He helps Elizabeth escape, but he is now executed for his assistance by
Bootstrap, who has forgotten the meeting he had with Elizabeth minutes before.
Elizabeth
also finds herself briefly a prisoner of the Chinese, and after an abortive
attempt to seduce and potentially rape her, finds reason to admire her spirit
and then as he dies in an attack by the British, he declares her his new
Captain, and his successor for the Council of Pirate lords.
Jack also
gets caught by The Dutchman, and still having conversations with himself, sees
himself in one guise as a member of the zombie fish like crew, who laments to
the other illusionary Jacks that they mustn’t move because he’s dropped his
brain.
It is now
that we discover Barbossa’s agenda. He knows that the Council of Pirates were
responsible for binding Calypso in her human form, and he plans to release her
in the hope that she will help them to destroy Davy Jones, her former, now
treacherous lover. The others recognise
the threat she could pose if she also takes revenge on the Council, but
Barbossa is keen. He has Calypso incarcerated in the brig to await her fate.
The Council
scenes are a joy on their island made of ships and shipwrecks. Barbossa argues
a case for going to war as the British navy and the Flying Dutchman close in,
but the Council are reluctant. It is cast to a vote to elect a pirate King who
will have the final decision, but some se it as futile when everyone will vote
for himself as the King, which most do, even Elizabeth, but Jack throws his
vote in her favour too, and so she is given command.
This scene
also sees the long awaited moment of the arrival of Jack’s dad, played by
Rolling Stone, Keith Richards who Depp always claimed to have modeled his eccentric,
jiittery performance on. The dog that ended film two on an island of cannibals
accompanies him. Richards’s explanation for its survival and accompaniment to
himself (who wasn’t eventhere0 is just the words ‘sea turtles, mate’. Jack’s dad is accompanied by Jack’s mum,
who is just a shrunken head carried by her husband.

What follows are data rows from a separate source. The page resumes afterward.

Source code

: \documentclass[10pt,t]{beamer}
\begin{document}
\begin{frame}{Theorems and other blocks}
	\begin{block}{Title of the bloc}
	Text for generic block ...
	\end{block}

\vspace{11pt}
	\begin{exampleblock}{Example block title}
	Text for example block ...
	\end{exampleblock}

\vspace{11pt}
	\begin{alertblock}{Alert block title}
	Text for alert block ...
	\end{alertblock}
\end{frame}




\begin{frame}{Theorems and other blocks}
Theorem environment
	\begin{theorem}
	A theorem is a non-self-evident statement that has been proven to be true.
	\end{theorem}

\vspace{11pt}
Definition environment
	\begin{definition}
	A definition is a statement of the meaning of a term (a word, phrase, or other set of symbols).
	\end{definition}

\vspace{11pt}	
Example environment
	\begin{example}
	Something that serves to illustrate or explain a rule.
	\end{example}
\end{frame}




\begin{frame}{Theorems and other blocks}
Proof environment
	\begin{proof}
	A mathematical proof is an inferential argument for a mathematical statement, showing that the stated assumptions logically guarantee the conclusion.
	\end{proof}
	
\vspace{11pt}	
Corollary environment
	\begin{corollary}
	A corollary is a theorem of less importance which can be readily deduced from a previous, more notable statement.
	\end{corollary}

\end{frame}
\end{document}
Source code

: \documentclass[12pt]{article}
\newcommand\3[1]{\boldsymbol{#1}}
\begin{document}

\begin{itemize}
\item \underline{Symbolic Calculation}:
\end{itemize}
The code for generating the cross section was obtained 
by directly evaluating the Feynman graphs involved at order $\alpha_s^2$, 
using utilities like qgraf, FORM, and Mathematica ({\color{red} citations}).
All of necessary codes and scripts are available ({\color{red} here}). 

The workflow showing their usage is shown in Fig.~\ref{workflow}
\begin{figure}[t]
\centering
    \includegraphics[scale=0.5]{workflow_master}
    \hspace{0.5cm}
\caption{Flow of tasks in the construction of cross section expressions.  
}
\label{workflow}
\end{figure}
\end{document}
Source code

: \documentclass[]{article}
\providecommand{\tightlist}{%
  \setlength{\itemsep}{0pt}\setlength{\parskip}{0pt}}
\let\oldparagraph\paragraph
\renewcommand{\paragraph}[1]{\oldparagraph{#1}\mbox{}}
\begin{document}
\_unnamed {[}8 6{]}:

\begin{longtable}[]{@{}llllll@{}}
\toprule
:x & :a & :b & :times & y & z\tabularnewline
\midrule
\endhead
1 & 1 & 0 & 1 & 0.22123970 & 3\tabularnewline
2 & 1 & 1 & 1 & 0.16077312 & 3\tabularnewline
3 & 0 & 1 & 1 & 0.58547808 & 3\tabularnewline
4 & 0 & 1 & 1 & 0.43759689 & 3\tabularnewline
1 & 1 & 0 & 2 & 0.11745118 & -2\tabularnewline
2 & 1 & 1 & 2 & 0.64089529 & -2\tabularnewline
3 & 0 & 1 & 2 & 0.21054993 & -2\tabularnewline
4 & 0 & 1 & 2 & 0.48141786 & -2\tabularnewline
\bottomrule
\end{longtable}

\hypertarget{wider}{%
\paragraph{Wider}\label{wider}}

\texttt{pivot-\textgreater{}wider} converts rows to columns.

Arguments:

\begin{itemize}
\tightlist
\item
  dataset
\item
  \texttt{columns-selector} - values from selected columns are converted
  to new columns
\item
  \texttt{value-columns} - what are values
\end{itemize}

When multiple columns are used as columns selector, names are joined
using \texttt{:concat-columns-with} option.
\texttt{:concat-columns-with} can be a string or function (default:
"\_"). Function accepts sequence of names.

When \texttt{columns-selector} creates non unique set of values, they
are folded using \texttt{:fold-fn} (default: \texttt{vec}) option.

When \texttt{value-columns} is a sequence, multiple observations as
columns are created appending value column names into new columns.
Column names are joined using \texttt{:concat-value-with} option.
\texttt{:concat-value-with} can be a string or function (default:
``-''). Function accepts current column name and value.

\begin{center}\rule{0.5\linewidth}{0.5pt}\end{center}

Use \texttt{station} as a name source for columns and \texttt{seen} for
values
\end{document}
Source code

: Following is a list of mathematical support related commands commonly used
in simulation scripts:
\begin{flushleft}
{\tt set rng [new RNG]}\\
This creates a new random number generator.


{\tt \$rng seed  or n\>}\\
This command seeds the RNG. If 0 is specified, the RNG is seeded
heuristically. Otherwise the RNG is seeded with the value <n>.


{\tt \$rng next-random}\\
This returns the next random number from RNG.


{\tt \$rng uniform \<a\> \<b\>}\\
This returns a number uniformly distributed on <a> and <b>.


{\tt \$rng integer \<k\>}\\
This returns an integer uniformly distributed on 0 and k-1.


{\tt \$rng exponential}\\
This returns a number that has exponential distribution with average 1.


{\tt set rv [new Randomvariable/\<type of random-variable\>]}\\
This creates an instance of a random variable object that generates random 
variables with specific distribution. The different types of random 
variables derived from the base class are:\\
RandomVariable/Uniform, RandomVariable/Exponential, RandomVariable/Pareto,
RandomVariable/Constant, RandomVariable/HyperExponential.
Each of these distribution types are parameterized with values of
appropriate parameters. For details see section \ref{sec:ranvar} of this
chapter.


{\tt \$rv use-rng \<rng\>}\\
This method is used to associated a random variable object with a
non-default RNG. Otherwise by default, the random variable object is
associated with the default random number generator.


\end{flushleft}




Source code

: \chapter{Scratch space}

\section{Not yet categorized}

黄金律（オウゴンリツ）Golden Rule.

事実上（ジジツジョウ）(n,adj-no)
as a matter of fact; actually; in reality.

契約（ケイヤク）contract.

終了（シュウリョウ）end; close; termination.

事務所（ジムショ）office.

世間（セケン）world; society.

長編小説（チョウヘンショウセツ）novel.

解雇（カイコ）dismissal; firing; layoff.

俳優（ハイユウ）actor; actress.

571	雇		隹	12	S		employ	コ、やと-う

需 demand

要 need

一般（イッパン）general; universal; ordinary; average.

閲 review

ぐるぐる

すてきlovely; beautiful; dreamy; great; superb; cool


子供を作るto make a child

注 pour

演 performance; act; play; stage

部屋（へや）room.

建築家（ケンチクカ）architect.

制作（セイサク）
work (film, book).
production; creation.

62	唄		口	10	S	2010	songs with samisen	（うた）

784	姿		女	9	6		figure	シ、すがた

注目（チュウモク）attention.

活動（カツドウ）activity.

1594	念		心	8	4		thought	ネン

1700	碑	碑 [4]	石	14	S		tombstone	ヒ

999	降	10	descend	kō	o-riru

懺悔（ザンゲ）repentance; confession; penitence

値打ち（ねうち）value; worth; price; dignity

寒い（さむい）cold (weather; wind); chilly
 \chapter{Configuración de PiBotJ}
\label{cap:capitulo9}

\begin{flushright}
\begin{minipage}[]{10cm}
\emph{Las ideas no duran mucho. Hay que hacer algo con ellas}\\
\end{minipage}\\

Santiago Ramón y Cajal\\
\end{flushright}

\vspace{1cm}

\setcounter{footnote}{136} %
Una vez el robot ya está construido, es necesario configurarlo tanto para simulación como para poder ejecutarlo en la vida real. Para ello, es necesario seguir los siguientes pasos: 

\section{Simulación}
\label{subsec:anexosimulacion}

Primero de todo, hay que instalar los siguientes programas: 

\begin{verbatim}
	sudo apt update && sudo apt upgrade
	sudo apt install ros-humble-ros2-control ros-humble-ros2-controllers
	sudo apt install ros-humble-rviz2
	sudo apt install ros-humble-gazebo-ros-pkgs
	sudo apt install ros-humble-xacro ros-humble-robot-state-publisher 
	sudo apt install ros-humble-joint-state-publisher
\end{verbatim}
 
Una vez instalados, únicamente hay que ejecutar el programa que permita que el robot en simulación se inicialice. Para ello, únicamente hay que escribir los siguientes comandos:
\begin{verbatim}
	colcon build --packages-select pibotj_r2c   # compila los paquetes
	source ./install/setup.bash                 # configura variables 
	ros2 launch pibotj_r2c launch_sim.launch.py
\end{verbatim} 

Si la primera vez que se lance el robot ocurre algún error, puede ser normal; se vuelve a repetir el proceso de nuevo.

The Council, already betrayed by Will Turner to the British, in the naïve hope of liberating his father, close in for the kill against Elizabeth’s Armada. The scene is set for an epic scale sea battle. It is now that Barbossa puts forward his plan to liberate Calypso. There is a truly beautiful scene where he fails to give the words the necessary lover’s passion, but McKenzie Crook, playing a minor comic relief character, does, and Calypso grows into a fifty foot woman, before vanishing, by turning into an army of crabs similar to those that carried the Black Pearl earlier in the film.
Calypso seems to lose all interest in human affairs rather than taking part in them, though she may well be responsible for the timely storm and maelstrom whirlpool that threatens the ships about to go to war.
The war turns into a battle between the Pearl and the Dutchman, as the other ships mostly retreat and just watch. The ships swirl around the maelstrom, in danger of tangling their masts as they lean into one another. The crews swing round on boarding ropes, from ship to ship, and at times it is hard to keep up with that is fighting who. The parrot simply flies away as a complete deserter until things get safe again. The monkey finds itself fired as a canon ball into the enemy.
The surprises now come with the fates of various people
being decided – Will and Elizabeth have a comic, but romantic wedding conducted
by Barbossa while they all continue their desperate fight. Two members of the British navy who have
provided light relief throughout the films become pirates in mid battle. The
real shock however is the fate of Will and Elizabeth, when Will is the one to
kill the heart of Davy Jones, plunging the monstrous captain to the heart of
the Maelstrom. Will is now doomed to be the new Flying Dutchman captain, only seeing his bride once
every ten years. He takes on the
captaincy and the Dutchman and Pearl unite for a brutal, murderously vengeful
attack on the command ship of Lord Cutler Beckett, taking the ship down in
intense cannon fire from both portside and starboard. Beckett’s crew beg for
orders as to what to do, but he freezes in terror and uncertainty as the ship
is disintegrating around him.
The fates
are now set. Will and Elizabeth retire to a small island where they make love
for the first and last time in ten years before Will goes off with his new crew
and duty to the dead, with his father as a loyal willing crew member in his
service.
Jack wakes
up drunk, only to find that Barbossa has sailed off with The Black Pearl. Jack
has equally betrayed him though by stealing the map, which both men now know
also, shows the location of a mysterious fountain of youth. Jack takes to a
small boat reminiscent of that he first appeared in at the beginning of the
first Pirates film. His fate has come round full circle.
For those
staying to the end of the closing credits there is an additional revelation.
The previous films had minor jokey scenes on their final post-credit moments,
but this film has a plot heavy moment – ten years on from sailing away on the
Dutchman, will returns to the island where he meets his bride, who is waiting
for him with their ten year old daughter. This may create a closure or a
conundrum for their characters in any fourth film, as they will now effectively
be ten years older than the other characters, (unless the fountain of youth
allows them to stay ageless enough to meet up with Will and/or Elizabeth).
A great
finish, in not being cosy and upbeat, with terrific performances from everyone,
especially knightly and of course, Depp.